A Las Vegas judge who threw out a pair of DUI convictions, saying prosecutors violated the state’s separation of powers doctrine, had received a campaign donation from the defendants’ attorney less than two months before the dismissals.
In a decision earlier this month, District Judge Richard Scotti upbraided the Clark County district attorney’s office for using a deputy who also serves as a state senator to handle criminal cases.
Defense attorney Craig Mueller had raised the issue in the appeal of a pair of Henderson DUI convictions, arguing that Sen.

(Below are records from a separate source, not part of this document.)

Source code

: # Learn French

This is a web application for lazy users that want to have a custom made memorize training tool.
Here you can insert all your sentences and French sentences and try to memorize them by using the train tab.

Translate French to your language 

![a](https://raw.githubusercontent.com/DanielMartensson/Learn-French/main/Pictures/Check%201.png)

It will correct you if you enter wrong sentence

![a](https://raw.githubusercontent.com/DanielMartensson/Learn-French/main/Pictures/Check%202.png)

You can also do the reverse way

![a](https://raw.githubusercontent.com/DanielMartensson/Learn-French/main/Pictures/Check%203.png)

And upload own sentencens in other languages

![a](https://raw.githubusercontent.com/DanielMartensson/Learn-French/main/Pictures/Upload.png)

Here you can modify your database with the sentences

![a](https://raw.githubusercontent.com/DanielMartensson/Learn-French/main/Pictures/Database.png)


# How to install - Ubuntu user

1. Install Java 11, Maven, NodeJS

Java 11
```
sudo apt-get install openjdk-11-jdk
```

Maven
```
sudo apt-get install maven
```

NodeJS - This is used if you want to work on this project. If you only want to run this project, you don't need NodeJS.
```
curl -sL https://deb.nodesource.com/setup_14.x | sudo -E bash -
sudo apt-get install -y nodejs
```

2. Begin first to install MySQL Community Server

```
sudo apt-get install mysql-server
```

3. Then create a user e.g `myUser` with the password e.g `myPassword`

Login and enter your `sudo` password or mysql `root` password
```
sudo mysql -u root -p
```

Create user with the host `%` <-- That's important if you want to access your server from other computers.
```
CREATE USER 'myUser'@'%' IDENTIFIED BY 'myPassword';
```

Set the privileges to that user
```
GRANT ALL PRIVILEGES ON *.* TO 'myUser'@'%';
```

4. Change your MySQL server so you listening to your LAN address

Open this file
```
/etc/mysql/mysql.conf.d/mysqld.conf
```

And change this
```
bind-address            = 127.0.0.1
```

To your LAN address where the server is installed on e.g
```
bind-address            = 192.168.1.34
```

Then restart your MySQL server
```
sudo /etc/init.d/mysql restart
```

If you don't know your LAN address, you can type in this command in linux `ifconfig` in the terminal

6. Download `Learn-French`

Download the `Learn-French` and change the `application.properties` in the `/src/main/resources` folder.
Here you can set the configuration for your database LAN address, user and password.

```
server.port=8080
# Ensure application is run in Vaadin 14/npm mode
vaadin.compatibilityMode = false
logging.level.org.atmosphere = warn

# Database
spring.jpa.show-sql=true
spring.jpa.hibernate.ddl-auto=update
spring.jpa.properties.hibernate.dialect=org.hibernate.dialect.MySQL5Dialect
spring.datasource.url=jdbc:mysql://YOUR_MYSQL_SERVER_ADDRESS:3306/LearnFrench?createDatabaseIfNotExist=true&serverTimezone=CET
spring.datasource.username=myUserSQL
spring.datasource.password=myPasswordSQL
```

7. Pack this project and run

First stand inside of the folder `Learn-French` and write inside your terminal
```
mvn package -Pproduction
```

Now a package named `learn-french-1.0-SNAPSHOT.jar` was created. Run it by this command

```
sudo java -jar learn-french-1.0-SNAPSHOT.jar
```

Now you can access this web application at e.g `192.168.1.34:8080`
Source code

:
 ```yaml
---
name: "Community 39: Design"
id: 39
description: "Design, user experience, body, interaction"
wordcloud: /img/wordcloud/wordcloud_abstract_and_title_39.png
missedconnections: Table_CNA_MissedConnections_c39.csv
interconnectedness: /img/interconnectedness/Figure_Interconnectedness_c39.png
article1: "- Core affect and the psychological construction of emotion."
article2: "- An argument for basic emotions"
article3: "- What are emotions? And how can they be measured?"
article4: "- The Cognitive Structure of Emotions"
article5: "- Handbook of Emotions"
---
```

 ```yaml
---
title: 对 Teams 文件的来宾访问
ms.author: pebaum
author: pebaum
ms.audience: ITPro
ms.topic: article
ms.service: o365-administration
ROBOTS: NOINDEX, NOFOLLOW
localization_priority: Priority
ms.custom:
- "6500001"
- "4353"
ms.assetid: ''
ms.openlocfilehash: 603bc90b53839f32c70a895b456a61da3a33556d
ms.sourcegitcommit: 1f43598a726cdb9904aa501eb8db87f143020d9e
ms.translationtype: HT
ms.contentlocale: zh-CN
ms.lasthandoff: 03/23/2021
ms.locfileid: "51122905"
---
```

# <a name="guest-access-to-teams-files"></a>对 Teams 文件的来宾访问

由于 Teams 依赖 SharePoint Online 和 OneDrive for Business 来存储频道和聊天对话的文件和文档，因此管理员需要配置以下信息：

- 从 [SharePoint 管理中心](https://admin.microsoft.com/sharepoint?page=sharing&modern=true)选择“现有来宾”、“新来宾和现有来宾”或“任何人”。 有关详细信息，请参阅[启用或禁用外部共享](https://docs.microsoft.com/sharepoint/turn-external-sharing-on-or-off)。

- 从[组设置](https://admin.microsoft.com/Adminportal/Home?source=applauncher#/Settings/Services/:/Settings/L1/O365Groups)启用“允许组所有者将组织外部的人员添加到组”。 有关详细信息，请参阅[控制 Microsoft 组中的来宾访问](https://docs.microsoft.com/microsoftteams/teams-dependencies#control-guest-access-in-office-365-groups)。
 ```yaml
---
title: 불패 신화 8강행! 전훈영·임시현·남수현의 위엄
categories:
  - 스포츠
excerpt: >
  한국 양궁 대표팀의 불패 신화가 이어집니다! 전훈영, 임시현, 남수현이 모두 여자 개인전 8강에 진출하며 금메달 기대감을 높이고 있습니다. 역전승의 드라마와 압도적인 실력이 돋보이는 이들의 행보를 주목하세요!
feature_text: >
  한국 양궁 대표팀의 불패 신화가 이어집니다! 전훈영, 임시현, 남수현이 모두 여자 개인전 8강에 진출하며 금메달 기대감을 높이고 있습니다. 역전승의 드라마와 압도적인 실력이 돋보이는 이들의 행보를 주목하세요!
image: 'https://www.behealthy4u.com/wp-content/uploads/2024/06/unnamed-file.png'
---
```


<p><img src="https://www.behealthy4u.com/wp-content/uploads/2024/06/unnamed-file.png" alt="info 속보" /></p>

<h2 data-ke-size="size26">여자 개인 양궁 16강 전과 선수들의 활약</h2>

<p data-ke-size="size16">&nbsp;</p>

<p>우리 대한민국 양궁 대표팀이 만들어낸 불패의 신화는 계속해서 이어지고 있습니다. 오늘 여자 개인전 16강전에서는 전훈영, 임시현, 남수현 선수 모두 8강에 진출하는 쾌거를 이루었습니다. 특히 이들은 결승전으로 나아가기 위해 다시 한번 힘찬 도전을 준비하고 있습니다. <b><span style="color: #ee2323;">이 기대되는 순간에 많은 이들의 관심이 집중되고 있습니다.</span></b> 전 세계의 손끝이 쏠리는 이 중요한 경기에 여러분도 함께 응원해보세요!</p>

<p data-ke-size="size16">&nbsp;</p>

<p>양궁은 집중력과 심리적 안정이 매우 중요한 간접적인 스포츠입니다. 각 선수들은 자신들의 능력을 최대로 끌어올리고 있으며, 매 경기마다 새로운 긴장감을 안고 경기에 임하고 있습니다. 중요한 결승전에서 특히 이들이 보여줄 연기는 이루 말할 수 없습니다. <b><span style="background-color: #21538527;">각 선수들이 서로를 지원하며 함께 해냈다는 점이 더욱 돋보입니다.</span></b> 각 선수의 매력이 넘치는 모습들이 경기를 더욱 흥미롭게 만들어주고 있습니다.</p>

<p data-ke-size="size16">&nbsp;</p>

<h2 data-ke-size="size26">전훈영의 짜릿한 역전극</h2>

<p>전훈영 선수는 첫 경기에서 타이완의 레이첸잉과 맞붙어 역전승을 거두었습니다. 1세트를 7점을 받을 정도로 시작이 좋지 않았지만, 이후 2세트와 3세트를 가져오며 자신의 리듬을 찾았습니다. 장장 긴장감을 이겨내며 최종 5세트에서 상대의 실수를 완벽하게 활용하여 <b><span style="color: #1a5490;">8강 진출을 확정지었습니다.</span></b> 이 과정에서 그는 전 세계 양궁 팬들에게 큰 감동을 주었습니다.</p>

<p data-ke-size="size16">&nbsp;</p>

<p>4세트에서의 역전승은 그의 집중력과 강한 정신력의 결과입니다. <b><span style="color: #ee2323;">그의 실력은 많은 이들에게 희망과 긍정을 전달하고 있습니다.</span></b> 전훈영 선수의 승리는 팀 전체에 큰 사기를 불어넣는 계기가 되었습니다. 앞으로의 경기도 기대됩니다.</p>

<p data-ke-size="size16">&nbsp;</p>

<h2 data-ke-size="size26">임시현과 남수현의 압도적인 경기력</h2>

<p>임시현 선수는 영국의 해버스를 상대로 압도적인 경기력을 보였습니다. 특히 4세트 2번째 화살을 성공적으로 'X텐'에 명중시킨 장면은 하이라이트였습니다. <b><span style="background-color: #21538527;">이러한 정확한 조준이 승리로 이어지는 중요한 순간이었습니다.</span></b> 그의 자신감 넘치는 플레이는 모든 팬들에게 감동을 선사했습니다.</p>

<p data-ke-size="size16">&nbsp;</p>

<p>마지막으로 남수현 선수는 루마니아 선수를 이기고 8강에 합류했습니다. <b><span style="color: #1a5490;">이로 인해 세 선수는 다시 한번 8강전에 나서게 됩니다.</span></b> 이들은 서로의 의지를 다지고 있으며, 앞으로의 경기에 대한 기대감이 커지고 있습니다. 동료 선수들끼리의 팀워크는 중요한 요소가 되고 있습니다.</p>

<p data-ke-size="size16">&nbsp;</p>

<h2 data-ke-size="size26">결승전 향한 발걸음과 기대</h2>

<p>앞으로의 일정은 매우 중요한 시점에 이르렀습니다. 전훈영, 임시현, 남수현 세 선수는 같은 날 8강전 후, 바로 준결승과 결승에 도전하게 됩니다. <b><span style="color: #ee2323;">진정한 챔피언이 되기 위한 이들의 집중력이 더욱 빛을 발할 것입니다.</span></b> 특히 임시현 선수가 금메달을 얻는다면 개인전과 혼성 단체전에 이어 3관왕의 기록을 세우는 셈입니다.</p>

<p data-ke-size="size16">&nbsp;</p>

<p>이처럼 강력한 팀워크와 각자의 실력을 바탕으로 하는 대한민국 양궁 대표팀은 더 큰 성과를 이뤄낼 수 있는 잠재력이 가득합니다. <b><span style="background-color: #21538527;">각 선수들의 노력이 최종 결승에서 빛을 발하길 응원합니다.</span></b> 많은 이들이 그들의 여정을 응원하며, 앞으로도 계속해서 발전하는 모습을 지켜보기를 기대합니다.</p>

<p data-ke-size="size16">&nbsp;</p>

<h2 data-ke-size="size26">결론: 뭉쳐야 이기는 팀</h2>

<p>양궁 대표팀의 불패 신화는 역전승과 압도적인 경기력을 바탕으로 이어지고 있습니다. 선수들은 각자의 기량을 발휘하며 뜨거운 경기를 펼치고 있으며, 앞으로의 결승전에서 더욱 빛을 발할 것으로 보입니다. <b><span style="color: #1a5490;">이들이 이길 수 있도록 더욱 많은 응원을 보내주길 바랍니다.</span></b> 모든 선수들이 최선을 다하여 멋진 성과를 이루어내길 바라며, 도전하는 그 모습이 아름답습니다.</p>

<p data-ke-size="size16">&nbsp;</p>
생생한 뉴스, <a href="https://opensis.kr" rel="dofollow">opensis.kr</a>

Melanie Scheible, D-Las Vegas, should not serve as a lawmaker and a prosecutor at the same time.
The same day prosecutors responded to Mueller’s court briefs, campaign finance records showed that he donated $1,500 to Scotti’s since-unsuccessful re-election campaign, which prosecutor Alex Chen, who works in the appellate division of the district attorney’s office, pointed out in court papers this week.
“This contribution was by far the highest contribution that he made to any judicial candidate in this past election,” Chen wrote. “While contributions to campaigns are extremely normal in Nevada, counsel had never made any previous donations to this Court.”
It was the most money Mueller had donated to a political campaign since 2012, other than his own, when he made a failed bid for Nevada attorney general in 2018, online records from the secretary of state’s office showed.
Mueller could not be reached for comment Thursday.
Scotti’s decision raised anew an oft-disputed issue of separation of powers in Nevada government. He called Scheible’s handling of the DUI cases “a violation of procedural due process of nearly the highest order.”
Chen wrote that when he raised the issue of judicial campaign donations during an oral argument in October, neither Mueller nor the judge acknowledged the attorney’s largesse.
The prosecutor asked for “an assurance from this Court that it fairly and impartially ruled on the matter and has avoided the appearance of impropriety based on the timing of counsel’s contribution.”
Scotti’s decisions did not directly affect other cases prosecuted by Scheible, and another judge this week dismissed a lawsuit that challenged the ability of several sitting state lawmakers, including prosecutor and Sen. Nicole Cannizzaro, D-Las Vegas, to serve in the Legislature while holding public jobs.
The Nevada Constitution clearly divides government into legislative, executive and judicial branches and states that “no persons charged with the exercise of powers properly belonging to one of these departments shall exercise any functions, appertaining to either of the others, except in the cases expressly directed or permitted in this constitution.”
Scotti wrote that the state’s separation of powers doctrine “exists to safeguard the people against tyranny,” ruling that Scheible, who was elected in 2018, did not have the authority to prosecute the DUI cases.
“This Court is not directing the Office of the District Attorney to do or not to do anything,” Scotti wrote. “Rather, this Court is protecting the rights of the accused.”
Chen indicated that the prosecutors plan to ask the Nevada Supreme Court to weigh in on Scotti’s decision, “given that this is a novel issue, but one of widespread importance,” and that “this Court’s ruling may have an impact on other cases being handled by the Deputy District Attorney.”